Pues bien, el Lagarto Grande decidió una soleada mañana de Enero, recién comenzado el año, salir de su guarida de invierno y viajar a la villa de Cercedilla, una hora escasa de tren en la Red de Ferrocarriles Nacionales desde Majadahonda, ciudad en la que comparte trono como consorte de la Reina Bífida. Y no es que le hiciera falta solamente el airearse y respirar en otros entornos menos contaminados, que sí, sino también encontrarse con el beneficioso azar que muchas veces sorprende al intrépido viajero.

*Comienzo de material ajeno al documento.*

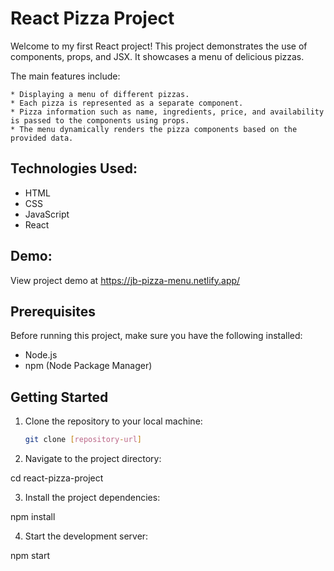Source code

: # React Pizza Project

Welcome to my first React project! This project demonstrates the use of components, props, and JSX. It showcases a menu of delicious pizzas.

The main features include:

    * Displaying a menu of different pizzas.
    * Each pizza is represented as a separate component.
    * Pizza information such as name, ingredients, price, and availability is passed to the components using props.
    * The menu dynamically renders the pizza components based on the provided data.

## Technologies Used:

- HTML
- CSS
- JavaScript
- React

## Demo:

View project demo at https://jb-pizza-menu.netlify.app/

## Prerequisites

Before running this project, make sure you have the following installed:

- Node.js
- npm (Node Package Manager)

## Getting Started

1. Clone the repository to your local machine:

   ```bash
   git clone [repository-url]

   ```

2. Navigate to the project directory:

cd react-pizza-project

3. Install the project dependencies:

npm install

4. Start the development server:

npm start
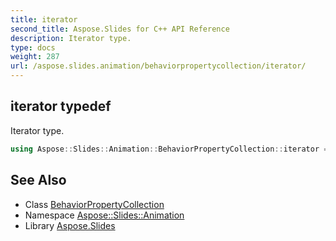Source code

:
 ```yaml
---
title: iterator
second_title: Aspose.Slides for C++ API Reference
description: Iterator type.
type: docs
weight: 287
url: /aspose.slides.animation/behaviorpropertycollection/iterator/
---
```

## iterator typedef


Iterator type.

```cpp
using Aspose::Slides::Animation::BehaviorPropertyCollection::iterator =  typename iterator_holder_type::iterator
```

## See Also

* Class [BehaviorPropertyCollection](../)
* Namespace [Aspose::Slides::Animation](../../)
* Library [Aspose.Slides](../../../)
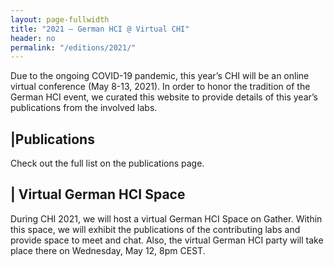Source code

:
```yaml
---
layout: page-fullwidth
title: "2021 – German HCI @ Virtual CHI"
header: no
permalink: "/editions/2021/"
---
```

Due to the ongoing COVID-19 pandemic, this year’s CHI will be an online virtual conference (May 8-13, 2021). In order to honor the tradition of the German HCI event, we curated this website to provide details of this year’s publications from the involved labs.

## |Publications
Check out the full list on the publications page.

## | Virtual German HCI Space
During CHI 2021, we will host a virtual German HCI Space on Gather. Within this space, we will exhibit the publications of the contributing labs and provide space to meet and chat. Also, the virtual German HCI party will take place there on Wednesday, May 12, 8pm CEST.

Desde la Estación de Cercedilla hasta el centro del pueblo, se puede escoger entre caminar por la calle de Emilio Serrano o por el Paseo de Francisco Moruve, encontrando en ambas vías el paseante casas de singular belleza.


Pasado el centro urbano el Lagarto se dirigió hacia la salida del pueblo que comunica, por cuestas empedradas, con los caminos que llevan a los prados bajos de la Cuenca Alta del Manzanares. La calle de acceso principal se llama de los Cantos Gordos y empalma directamente con el Camino de la Mata del Robledal. Se sigue desde allí, con un ligero ascenso, el curso del río Pradillo para circumbalar la colina que sirve de nidal a la conocida como Colonia de Camorritos, en su vertiente nororiental.




A la citada colonia se accede, después de pasar por extensas aglomeraciones de robledales melojos y pinos salvajes y de Valsaín, por los Caminos de Poniente y de las Tejas. Y ya allí, el caminate se topa con casas de extravagante arquitectura, algunas, otras más convencionales, todas de montaña, en las que se muestran curiosas identificaciones que sus propietarios han dejado patentes para la posteridad.




Una vez en el meollo de la Colonia se desciende de nuevo a Cercedilla por el Camino de Abajo, hasta confluir en el cruce del Camino del Robledal dejando, a su izquierda, uno de los depósitos municipales de agua. Desde allí ya se adivina el humo de las chimeneas del pueblo y el ajetreo en miniatura de la villa. El Lagarto, después de más de dos horas y media de paseo, torna de nuevo a las concurridas calles de la población. Es hora de comer, y al calor del sol numerosas moscas se ofrecen como apetitosa pitanza.




De vuelta al hogar, gracias al singular servicio de los caminos de hierro, el andarín peregrino se sumerge en sus pensamientos, revisa las fotos tomadas y se congratula de tan hermosa jornada que se promete repetir en próximas fechas, a ser posible acompañado de algún reptil ahito de experiencias serranas.